#### RECORDS SUPPLIED

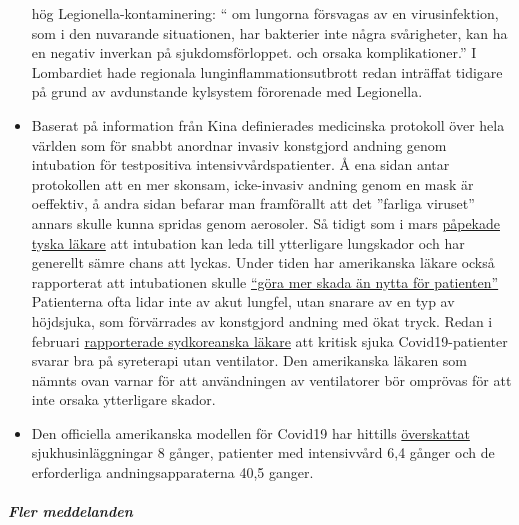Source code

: \begin{itemize}
  hög Legionella-kontaminering: `` om lungorna försvagas av en
  virusinfektion, som i den nuvarande situationen, har bakterier inte
  några svårigheter, kan ha en negativ inverkan på sjukdomsförloppet.
  och orsaka komplikationer.'' I Lombardiet hade regionala
  lunginflammationsutbrott redan inträffat tidigare på grund av
  avdunstande kylsystem förorenade med Legionella.
\item
  Baserat på information från Kina definierades medicinska protokoll
  över hela världen som för snabbt anordnar invasiv konstgjord andning
  genom intubation för testpositiva intensivvårdspatienter. Å ena sidan
  antar protokollen att en mer skonsam, icke-invasiv andning genom en
  mask är oeffektiv, å andra sidan befarar man framförallt att det
  ''farliga viruset'' annars skulle kunna spridas genom aerosoler. Så
  tidigt som i mars
  \href{https://www.doccheck.com/de/detail/articles/26271-covid-19-beatmung-und-dann}{påpekade
  tyska läkare} att intubation kan leda till ytterligare lungskador och
  har generellt sämre chans att lyckas. Under tiden har amerikanska
  läkare också rapporterat att intubationen skulle
  \href{https://www.youtube.com/watch?v=k9GYTc53r2o}{``göra mer skada än
  nytta för patienten''} Patienterna ofta lidar inte av akut lungfel,
  utan snarare av en typ av höjdsjuka, som förvärrades av konstgjord
  andning med ökat tryck. Redan i februari
  \href{https://www.upi.com/Top_News/World-News/2020/02/14/Oxygen-therapy-working-for-coronavirus-patient-Seoul-says/6651581696794/}{rapporterade
  sydkoreanska läkare} att kritisk sjuka Covid19-patienter svarar bra på
  syreterapi utan ventilator. Den amerikanska läkaren som nämnts ovan
  varnar för att användningen av ventilatorer bör omprövas för att inte
  orsaka ytterligare skador.
\item
  Den officiella amerikanska modellen för Covid19 har hittills
  \href{https://twitter.com/NikolovScience/status/1246823479820693505}{överskattat}
  sjukhusinläggningar 8 gånger, patienter med intensivvård 6,4 gånger
  och de erforderliga andningsapparaterna 40,5 ganger.
\end{itemize}

\hypertarget{fler-meddelanden}{%
\subparagraph{\texorpdfstring{\textbf{Fler
meddelanden}}{Fler meddelanden}}\label{fler-meddelanden}}


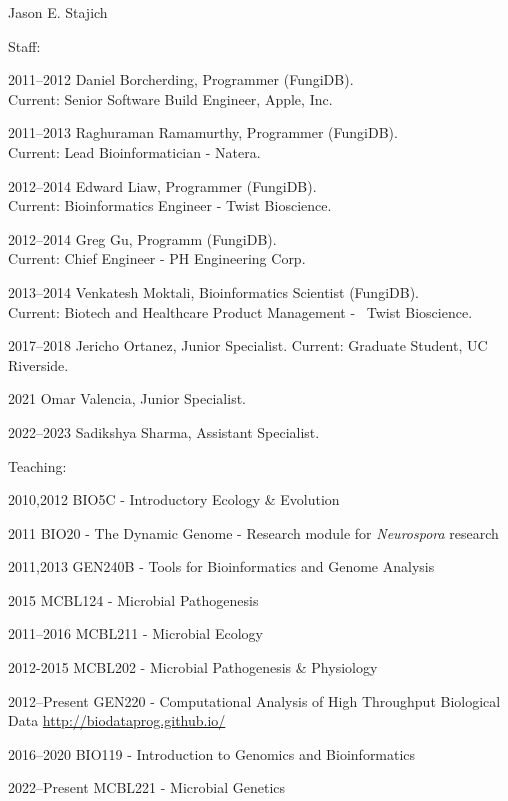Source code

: \documentclass[10pt]{article}
\begin{document}
\begin{cv}{\centerline{Jason E. Stajich}}
\begin{cvlistcompact}{Staff:}
\item [2011--2012] Daniel Borcherding, Programmer (FungiDB). \\ Current: Senior Software Build Engineer, Apple, Inc.
\item [2011--2013] Raghuraman Ramamurthy, Programmer (FungiDB). \\ Current: Lead Bioinformatician - Natera.
\item [2012--2014] Edward Liaw, Programmer (FungiDB). \\ Current: Bioinformatics Engineer - Twist Bioscience.
\item [2012--2014] Greg Gu, Programm (FungiDB). \\ Current: Chief Engineer - PH Engineering Corp.
\item [2013--2014] Venkatesh Moktali, Bioinformatics Scientist (FungiDB). \\ Current: Biotech and Healthcare Product Management -  Twist Bioscience.
\item [2017--2018] Jericho Ortanez, Junior Specialist. Current: Graduate Student, UC Riverside.
\item [2021] Omar Valencia, Junior Specialist.
\item [2022--2023] Sadikshya Sharma, Assistant Specialist.
\end{cvlistcompact}

\begin{cvlistcompact}{Teaching:}
\item [2010,2012] BIO5C - Introductory Ecology \& Evolution
\item [2011] BIO20 - The Dynamic Genome - Research module for \textit{Neurospora} research
\item [2011,2013] GEN240B - Tools for Bioinformatics and Genome Analysis
\item [2015] MCBL124 - Microbial Pathogenesis
\item [2011--2016] MCBL211 - Microbial Ecology
\item [2012-2015] MCBL202 - Microbial Pathogenesis \& Physiology
\item [2012--Present] GEN220 - Computational Analysis of High Throughput Biological Data \url{http://biodataprog.github.io/}
\item [2016--2020] BIO119 - Introduction to Genomics and Bioinformatics
\item [2022--Present] MCBL221 - Microbial Genetics


\end{cvlistcompact}
\end{cv}
\end{document}
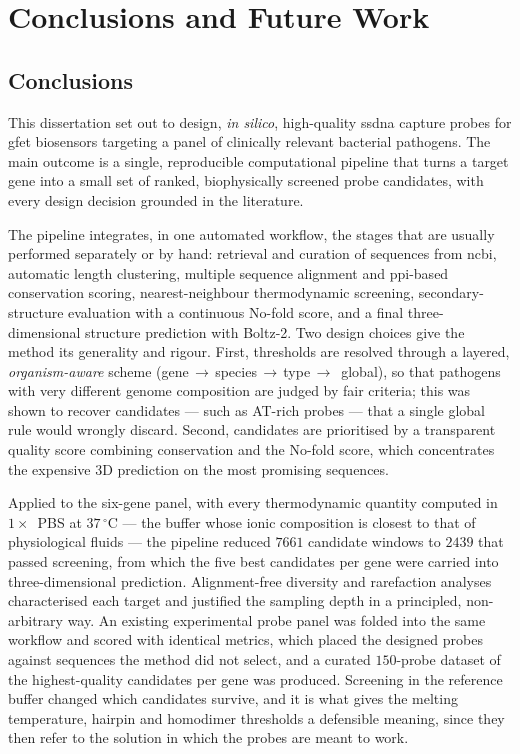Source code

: \chapter{Conclusions and Future Work}

\section{Conclusions}

This dissertation set out to design, \emph{in silico}, high-quality \acrshort{ssdna} capture
probes for \acrshort{gfet} biosensors targeting a panel of clinically relevant bacterial
pathogens. The main outcome is a single, reproducible computational pipeline that turns a
target gene into a small set of ranked, biophysically screened probe candidates, with every
design decision grounded in the literature.

The pipeline integrates, in one automated workflow, the stages that are usually performed
separately or by hand: retrieval and curation of sequences from \acrshort{ncbi}, automatic
length clustering, multiple sequence alignment and \acrshort{ppi}-based conservation scoring,
nearest-neighbour thermodynamic screening, secondary-structure evaluation with a continuous
No-fold score, and a final three-dimensional structure prediction with Boltz-2. Two design choices give
the method its generality and rigour. First, thresholds are resolved through a layered,
\emph{organism-aware} scheme (gene\,$\rightarrow$\,species\,$\rightarrow$\,type\,$\rightarrow$\,
global), so that pathogens with very different genome composition are judged by fair criteria;
this was shown to recover candidates --- such as AT-rich probes --- that a single global rule
would wrongly discard. Second, candidates are prioritised by a transparent quality score
combining conservation and the No-fold score, which concentrates the expensive 3D prediction on
the most promising sequences.

Applied to the six-gene panel, with every thermodynamic quantity computed in $1\times$~PBS at
$37\,^{\circ}$C --- the buffer whose ionic composition is closest to that of physiological fluids ---
the pipeline reduced $7661$ candidate windows to $2439$ that passed screening, from which the five
best candidates per gene were carried into three-dimensional prediction. Alignment-free diversity and
rarefaction analyses characterised each target and justified the sampling depth in a principled,
non-arbitrary way. An existing experimental probe panel was folded into the same workflow and scored
with identical metrics, which placed the designed probes against sequences the method did not
select, and a curated $150$-probe dataset of the highest-quality candidates per gene was
produced. Screening in the reference buffer changed which
candidates survive, and it is what gives the melting temperature, hairpin and homodimer thresholds
a defensible meaning, since they then refer to the solution in which the probes are meant to
work.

#### WHAT YOU WILL DO
Please transcribe exactly the lines from the start of the records through the line containing "ytterligare lungskador och", leaving the pictures out.

#### ANSWER BOX
Source code

: \begin{itemize}
  hög Legionella-kontaminering: `` om lungorna försvagas av en
  virusinfektion, som i den nuvarande situationen, har bakterier inte
  några svårigheter, kan ha en negativ inverkan på sjukdomsförloppet.
  och orsaka komplikationer.'' I Lombardiet hade regionala
  lunginflammationsutbrott redan inträffat tidigare på grund av
  avdunstande kylsystem förorenade med Legionella.
\item
  Baserat på information från Kina definierades medicinska protokoll
  över hela världen som för snabbt anordnar invasiv konstgjord andning
  genom intubation för testpositiva intensivvårdspatienter. Å ena sidan
  antar protokollen att en mer skonsam, icke-invasiv andning genom en
  mask är oeffektiv, å andra sidan befarar man framförallt att det
  ''farliga viruset'' annars skulle kunna spridas genom aerosoler. Så
  tidigt som i mars
  \href{https://www.doccheck.com/de/detail/articles/26271-covid-19-beatmung-und-dann}{påpekade
  tyska läkare} att intubation kan leda till ytterligare lungskador och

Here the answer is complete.